While American carriers continue to be hesitant, European, Asian and even Middle Eastern airlines are taking the plunge in increasing numbers. Boeing has signed up 13 foreign airlines since 2003, and 9 are offering the service to customers on 84 planes, soon to be 100. Boeing has also signed 630 corporate agreements to make it easier for companies' employees to use the service.

"The U.S. carriers are feeling a lot of competitive pressures from our customers," said Laurette Koellner, president of the Connexion division at Boeing.

But so far, U.S. and other carriers have viewed the potential for Internet service much differently. While American carriers, with their much greater concentration of leisure travelers, have focused on cutting costs on domestic routes, "a lot of foreign carriers see this as a way of increasing the appeal of their premium international service," said Richard Aboulafia, an analyst with Teal Group. For Boeing, the hesitancy in its home market has hindered the growth of Connexion, once central to Boeing's push to diversify from its near-total dependence on commercial jets and military systems. The number of planes that foreign carriers are willing to outfit with Connexion, which costs an estimated $500,000 to $600,000 a plane, is small compared with what Boeing expected in 2001, when it landed commitments from three American carriers to outfit a total of 1,500 planes.

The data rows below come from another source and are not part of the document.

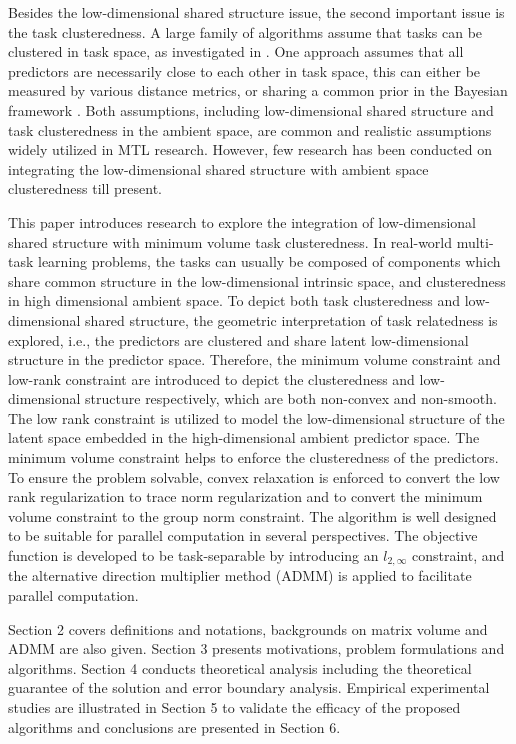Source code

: \documentclass[twoside,leqno,twocolumn]{article}
\begin{document}
Besides the low-dimensional shared structure issue, the second important
issue is the task clusteredness. A large family of algorithms assume
that tasks can be clustered in  task space, as investigated in \cite{cmtl:icml2012:flexiblecluster:zhong2012convex,cmtl:ICML2012:Kumar_690,cmtl:NIPS2008:bach,cmtl:nips2011:zhou2011clustered}.
One approach assumes that all predictors are necessarily close to each other in
 task space, this can either be measured by various distance metrics, or sharing
a common prior in the Bayesian framework \cite{mtl:icml2005:yu2005learning,mtl:nips2005:ica:zhang2006learning}.
Both assumptions, including low-dimensional shared structure and task clusteredness in the ambient space, are common and realistic assumptions widely utilized in MTL research. 
However, few research has been conducted on integrating the low-dimensional shared structure with ambient space clusteredness till present.

This paper introduces research to explore the integration of low-dimensional
shared structure with minimum volume task clusteredness. In real-world
multi-task learning problems, the tasks can usually be composed of
components which share common structure in the low-dimensional intrinsic
space, and clusteredness in high dimensional ambient space. To depict both task clusteredness
and low-dimensional shared structure, the geometric
interpretation of task relatedness is explored, i.e., the predictors are
clustered and share latent low-dimensional structure in the predictor
space. Therefore, the minimum volume constraint and low-rank
constraint are introduced to depict the clusteredness and low-dimensional structure
respectively, which are both non-convex and non-smooth. The low rank
constraint is utilized to model the low-dimensional structure of the
latent space embedded in the high-dimensional ambient predictor space.
The minimum volume constraint helps to enforce the clusteredness of
the predictors. To ensure the problem solvable, convex relaxation is
enforced to convert the low rank regularization to trace norm regularization and to convert the minimum volume constraint to the group
norm constraint. The algorithm is well designed to be suitable for parallel
computation in several perspectives. The objective function is developed
to be task-separable by introducing an $l_{2,\infty}$ constraint, and the alternative direction multiplier method
(ADMM) is applied to facilitate parallel computation.

Section 2 covers definitions and notations, backgrounds on matrix volume and ADMM are also given. Section 3 presents motivations, problem formulations
and algorithms. Section 4 conducts theoretical analysis including the theoretical guarantee of the solution and error boundary analysis.
Empirical experimental studies are illustrated in Section 5 to validate the efficacy of the proposed algorithms and conclusions are presented in Section 6.
\end{document}

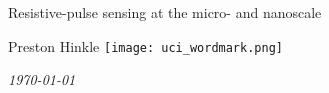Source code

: 



{
\begin{frame}[c]
 \begin{center}
  

  
  \Huge{
	\textcolor{gray0}{Resistive-pulse sensing at the micro- and nanoscale}
  }
  
  
  \vspace{.25in}
  {\Large 
	\textcolor{gray1}{Preston Hinkle} \hspace{.5in} \texttt{[image: uci\_wordmark.png]}
  }
  
  
  \vspace{.5in}
  {\small
	\textit{\today}
  }
  
  
  
 \end{center}

\end{frame}
}





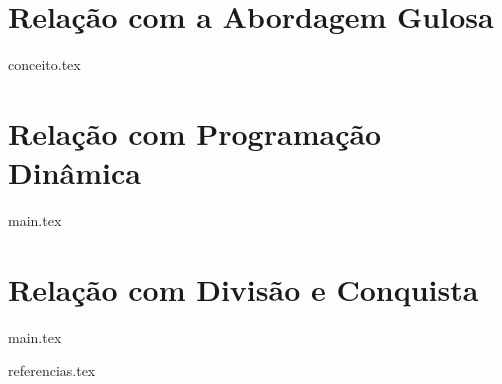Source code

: \documentclass{article}
\begin{document}
\section{Relação com a Abordagem Gulosa}
{conceito.tex}

\section{Relação com Programação Dinâmica}
{main.tex}

\section{Relação com Divisão e Conquista}
{main.tex}

{referencias.tex}
\end{document}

Even with its recent progress, Koellner acknowledged that Boeing's current commitments, officially published at around 250, were "nowhere near" what was envisioned in 2001. The business has yet to turn a profit for Boeing and probably will not until at least 2008, she said.

If American carriers cannot be won over, Koellner said Connexion believed that it could still succeed by focusing on more of the 2,200 long-haul planes based outside the United States. Boeing is hedging its bets further by trying to bring high-speed Internet service to ships as well. Teekay Shipping, which transports more than 10 percent of the world's seagoing oil, began using the Connexion service in June.

The tanker industry, with some 40,000 ships crisscrossing the globe, could make up as much as one-third of Connexion's business in the future, Koellner said.

Four years ago, oceangoing vessels were the last thing on Connexion planners' minds. Steered by Scott Carson, who leads Boeing's resurgent commercial division, Connexion signed up United, Delta and American Airlines in June 2001. They agreed to outfit 500 planes each a total of 1,500 planes, or 11 percent of the world's fleet and take small equity stakes in the business. Airbus, Boeing's European rival, quickly countered by buying a 30 percent stake in Tenzing, a Seattle-based maker of in-flight Internet systems, thinking that it would enable it to provide onboard e-mail in 500 planes by 2003.

The terrorist attacks of Sept. 11, 2001, severely hurt the domestic airline industry and ended lofty plans for Internet use in the sky. That November, the U.S. partners all withdrew from Connexion, citing cost concerns. Boeing announced plans to cut Connexion's work force by a third; Tenzing said a month earlier that it would lay off nearly half its staff.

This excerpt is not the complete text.